CALVES - The youngest calves are tucked up in the barn, in the dry, and we will bring the rest of the heifers, the growing cows, in as the month goes on. We’d like to keep them out as long as possible particularly this year: the hard winter and slow spring used more, and gave less, winter feed than usual, so the heifers grazing outside in kind weather feels just perfect, and who knows what weather we will get. I love to see them out and contented as the leaves come off the trees, I love the oddness of it.
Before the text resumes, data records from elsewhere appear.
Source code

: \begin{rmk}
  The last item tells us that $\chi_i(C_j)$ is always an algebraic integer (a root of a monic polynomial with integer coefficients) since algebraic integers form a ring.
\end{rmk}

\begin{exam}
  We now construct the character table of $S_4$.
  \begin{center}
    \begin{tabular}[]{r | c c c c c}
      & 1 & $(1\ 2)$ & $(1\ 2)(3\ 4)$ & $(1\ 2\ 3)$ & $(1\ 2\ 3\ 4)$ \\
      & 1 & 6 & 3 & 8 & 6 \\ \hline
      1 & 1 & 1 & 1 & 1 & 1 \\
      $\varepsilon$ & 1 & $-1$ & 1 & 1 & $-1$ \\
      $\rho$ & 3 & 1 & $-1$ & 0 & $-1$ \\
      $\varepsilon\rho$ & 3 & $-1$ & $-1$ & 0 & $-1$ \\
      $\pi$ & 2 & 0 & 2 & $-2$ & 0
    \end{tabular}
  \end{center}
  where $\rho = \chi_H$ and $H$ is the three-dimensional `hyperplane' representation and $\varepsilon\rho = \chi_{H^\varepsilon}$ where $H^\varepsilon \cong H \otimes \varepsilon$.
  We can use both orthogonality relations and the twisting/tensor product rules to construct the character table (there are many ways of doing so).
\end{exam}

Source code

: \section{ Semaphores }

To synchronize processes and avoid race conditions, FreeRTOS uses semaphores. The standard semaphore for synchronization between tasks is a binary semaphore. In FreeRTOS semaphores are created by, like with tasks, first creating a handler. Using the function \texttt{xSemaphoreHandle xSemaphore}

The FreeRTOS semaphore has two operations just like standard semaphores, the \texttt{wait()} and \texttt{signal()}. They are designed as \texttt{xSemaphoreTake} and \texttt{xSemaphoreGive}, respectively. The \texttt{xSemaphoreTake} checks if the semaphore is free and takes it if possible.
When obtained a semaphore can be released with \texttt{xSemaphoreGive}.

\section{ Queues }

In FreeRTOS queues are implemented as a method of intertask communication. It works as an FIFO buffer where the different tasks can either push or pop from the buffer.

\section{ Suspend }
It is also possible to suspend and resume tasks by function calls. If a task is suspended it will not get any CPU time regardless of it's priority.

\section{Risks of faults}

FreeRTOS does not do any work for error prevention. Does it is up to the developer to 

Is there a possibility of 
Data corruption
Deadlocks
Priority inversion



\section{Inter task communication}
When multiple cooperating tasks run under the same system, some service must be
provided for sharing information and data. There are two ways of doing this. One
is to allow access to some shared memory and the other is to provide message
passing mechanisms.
COWS - The spring calved cows stay out longer than the autumn cows. The spring cows are getting late in pregnancy, heavy, mellow, coasting to holiday time, happy to graze the grass that is still lush but not so sweet. The autumn cows are giving their peak milk, and are bulling, their hormones rushing to get in calf again, jumping each other and frisking. To get in calf while they are giving the most milk needs spring grass and sun on their backs, and failing that, silage that time-shifts the warm weather, a nudge of grain and a warm shed. The winter routines start, feeding in the troughs, scraping floors to keep them clean of manure, comfy beds - absorbent and soft paper beds (from recycled paper), on rubber mats (same stuff you find in playgrounds).
CHEESE - The temperature is comfortable in the dairy, warm and moist is pleasant when it’s cold outside. Cheese needs warmth to knit together in the presses, although the heavy work of moving the moulds around is easier a little cooler, so we keep it balanced between people and cheese temperature.
The winter milk is creamier from the silage fed to the autumn cows and richer as the spring cows come to the end of their milking time. To avoid this richness veering to over-acid and harsh flavours, we slow the make down and dry the curd a little by working it with our hands. The feel, look and acidity of the curd tell us what we need to do as we aim to achieve our perfect flavour.
STORE - Our main store is emptying as we get cheese out for Christmas and the cows’ yield of milk slows down for winter. As fast as the cheese leaves, we’ve pulled extra shelves in, so we can forklift all our older cheese from other stores into our magic mite machine, where our mite busting champions (just after they’ve made today’s cheese in the dairy) blow the cheese with compressed air to keep them clean and undamaged.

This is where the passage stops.